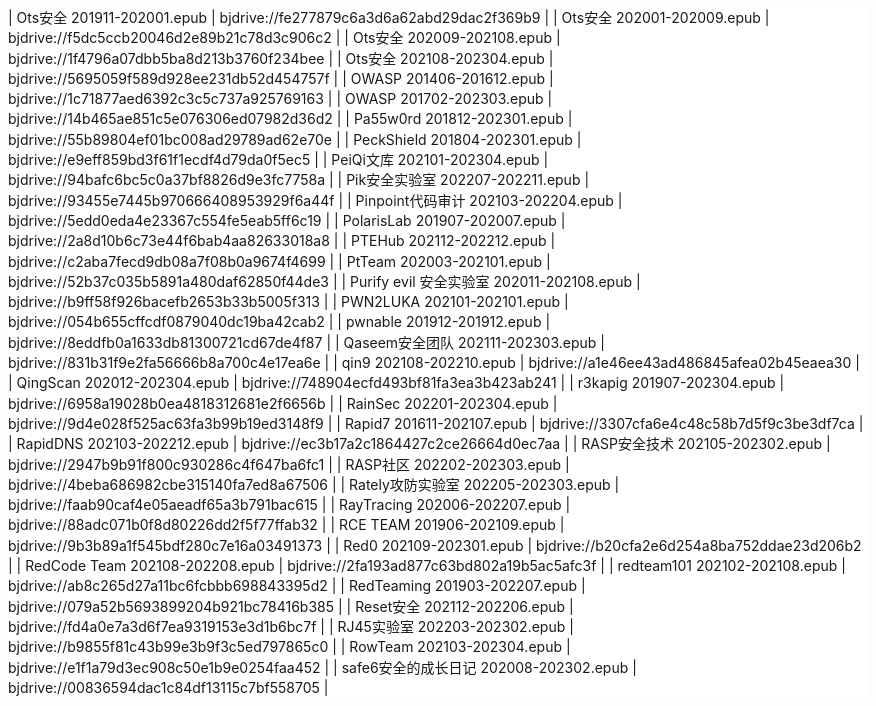 | Ots安全 201911-202001.epub | bjdrive://fe277879c6a3d6a62abd29dac2f369b9 |
| Ots安全 202001-202009.epub | bjdrive://f5dc5ccb20046d2e89b21c78d3c906c2 |
| Ots安全 202009-202108.epub | bjdrive://1f4796a07dbb5ba8d213b3760f234bee |
| Ots安全 202108-202304.epub | bjdrive://5695059f589d928ee231db52d454757f |
| OWASP 201406-201612.epub | bjdrive://1c71877aed6392c3c5c737a925769163 |
| OWASP 201702-202303.epub | bjdrive://14b465ae851c5e076306ed07982d36d2 |
| Pa55w0rd 201812-202301.epub | bjdrive://55b89804ef01bc008ad29789ad62e70e |
| PeckShield 201804-202301.epub | bjdrive://e9eff859bd3f61f1ecdf4d79da0f5ec5 |
| PeiQi文库 202101-202304.epub | bjdrive://94bafc6bc5c0a37bf8826d9e3fc7758a |
| Pik安全实验室 202207-202211.epub | bjdrive://93455e7445b970666408953929f6a44f |
| Pinpoint代码审计 202103-202204.epub | bjdrive://5edd0eda4e23367c554fe5eab5ff6c19 |
| PolarisLab 201907-202007.epub | bjdrive://2a8d10b6c73e44f6bab4aa82633018a8 |
| PTEHub 202112-202212.epub | bjdrive://c2aba7fecd9db08a7f08b0a9674f4699 |
| PtTeam 202003-202101.epub | bjdrive://52b37c035b5891a480daf62850f44de3 |
| Purify evil 安全实验室 202011-202108.epub | bjdrive://b9ff58f926bacefb2653b33b5005f313 |
| PWN2LUKA 202101-202101.epub | bjdrive://054b655cffcdf0879040dc19ba42cab2 |
| pwnable 201912-201912.epub | bjdrive://8eddfb0a1633db81300721cd67de4f87 |
| Qaseem安全团队 202111-202303.epub | bjdrive://831b31f9e2fa56666b8a700c4e17ea6e |
| qin9 202108-202210.epub | bjdrive://a1e46ee43ad486845afea02b45eaea30 |
| QingScan 202012-202304.epub | bjdrive://748904ecfd493bf81fa3ea3b423ab241 |
| r3kapig 201907-202304.epub | bjdrive://6958a19028b0ea4818312681e2f6656b |
| RainSec 202201-202304.epub | bjdrive://9d4e028f525ac63fa3b99b19ed3148f9 |
| Rapid7 201611-202107.epub | bjdrive://3307cfa6e4c48c58b7d5f9c3be3df7ca |
| RapidDNS 202103-202212.epub | bjdrive://ec3b17a2c1864427c2ce26664d0ec7aa |
| RASP安全技术 202105-202302.epub | bjdrive://2947b9b91f800c930286c4f647ba6fc1 |
| RASP社区 202202-202303.epub | bjdrive://4beba686982cbe315140fa7ed8a67506 |
| Rately攻防实验室 202205-202303.epub | bjdrive://faab90caf4e05aeadf65a3b791bac615 |
| RayTracing 202006-202207.epub | bjdrive://88adc071b0f8d80226dd2f5f77ffab32 |
| RCE TEAM 201906-202109.epub | bjdrive://9b3b89a1f545bdf280c7e16a03491373 |
| Red0 202109-202301.epub | bjdrive://b20cfa2e6d254a8ba752ddae23d206b2 |
| RedCode Team 202108-202208.epub | bjdrive://2fa193ad877c63bd802a19b5ac5afc3f |
| redteam101 202102-202108.epub | bjdrive://ab8c265d27a11bc6fcbbb698843395d2 |
| RedTeaming 201903-202207.epub | bjdrive://079a52b5693899204b921bc78416b385 |
| Reset安全 202112-202206.epub | bjdrive://fd4a0e7a3d6f7ea9319153e3d1b6bc7f |
| RJ45实验室 202203-202302.epub | bjdrive://b9855f81c43b99e3b9f3c5ed797865c0 |
| RowTeam 202103-202304.epub | bjdrive://e1f1a79d3ec908c50e1b9e0254faa452 |
| safe6安全的成长日记 202008-202302.epub | bjdrive://00836594dac1c84df13115c7bf558705 |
_ _ _ _ _ _ _
Task description:
Give back the entries above exactly as they stand. Leave the images out.

Reply to the task:
 | Ots安全 201911-202001.epub | bjdrive://fe277879c6a3d6a62abd29dac2f369b9 |
| Ots安全 202001-202009.epub | bjdrive://f5dc5ccb20046d2e89b21c78d3c906c2 |
| Ots安全 202009-202108.epub | bjdrive://1f4796a07dbb5ba8d213b3760f234bee |
| Ots安全 202108-202304.epub | bjdrive://5695059f589d928ee231db52d454757f |
| OWASP 201406-201612.epub | bjdrive://1c71877aed6392c3c5c737a925769163 |
| OWASP 201702-202303.epub | bjdrive://14b465ae851c5e076306ed07982d36d2 |
| Pa55w0rd 201812-202301.epub | bjdrive://55b89804ef01bc008ad29789ad62e70e |
| PeckShield 201804-202301.epub | bjdrive://e9eff859bd3f61f1ecdf4d79da0f5ec5 |
| PeiQi文库 202101-202304.epub | bjdrive://94bafc6bc5c0a37bf8826d9e3fc7758a |
| Pik安全实验室 202207-202211.epub | bjdrive://93455e7445b970666408953929f6a44f |
| Pinpoint代码审计 202103-202204.epub | bjdrive://5edd0eda4e23367c554fe5eab5ff6c19 |
| PolarisLab 201907-202007.epub | bjdrive://2a8d10b6c73e44f6bab4aa82633018a8 |
| PTEHub 202112-202212.epub | bjdrive://c2aba7fecd9db08a7f08b0a9674f4699 |
| PtTeam 202003-202101.epub | bjdrive://52b37c035b5891a480daf62850f44de3 |
| Purify evil 安全实验室 202011-202108.epub | bjdrive://b9ff58f926bacefb2653b33b5005f313 |
| PWN2LUKA 202101-202101.epub | bjdrive://054b655cffcdf0879040dc19ba42cab2 |
| pwnable 201912-201912.epub | bjdrive://8eddfb0a1633db81300721cd67de4f87 |
| Qaseem安全团队 202111-202303.epub | bjdrive://831b31f9e2fa56666b8a700c4e17ea6e |
| qin9 202108-202210.epub | bjdrive://a1e46ee43ad486845afea02b45eaea30 |
| QingScan 202012-202304.epub | bjdrive://748904ecfd493bf81fa3ea3b423ab241 |
| r3kapig 201907-202304.epub | bjdrive://6958a19028b0ea4818312681e2f6656b |
| RainSec 202201-202304.epub | bjdrive://9d4e028f525ac63fa3b99b19ed3148f9 |
| Rapid7 201611-202107.epub | bjdrive://3307cfa6e4c48c58b7d5f9c3be3df7ca |
| RapidDNS 202103-202212.epub | bjdrive://ec3b17a2c1864427c2ce26664d0ec7aa |
| RASP安全技术 202105-202302.epub | bjdrive://2947b9b91f800c930286c4f647ba6fc1 |
| RASP社区 202202-202303.epub | bjdrive://4beba686982cbe315140fa7ed8a67506 |
| Rately攻防实验室 202205-202303.epub | bjdrive://faab90caf4e05aeadf65a3b791bac615 |
| RayTracing 202006-202207.epub | bjdrive://88adc071b0f8d80226dd2f5f77ffab32 |
| RCE TEAM 201906-202109.epub | bjdrive://9b3b89a1f545bdf280c7e16a03491373 |
| Red0 202109-202301.epub | bjdrive://b20cfa2e6d254a8ba752ddae23d206b2 |
| RedCode Team 202108-202208.epub | bjdrive://2fa193ad877c63bd802a19b5ac5afc3f |
| redteam101 202102-202108.epub | bjdrive://ab8c265d27a11bc6fcbbb698843395d2 |
| RedTeaming 201903-202207.epub | bjdrive://079a52b5693899204b921bc78416b385 |
| Reset安全 202112-202206.epub | bjdrive://fd4a0e7a3d6f7ea9319153e3d1b6bc7f |
| RJ45实验室 202203-202302.epub | bjdrive://b9855f81c43b99e3b9f3c5ed797865c0 |
| RowTeam 202103-202304.epub | bjdrive://e1f1a79d3ec908c50e1b9e0254faa452 |
| safe6安全的成长日记 202008-202302.epub | bjdrive://00836594dac1c84df13115c7bf558705 |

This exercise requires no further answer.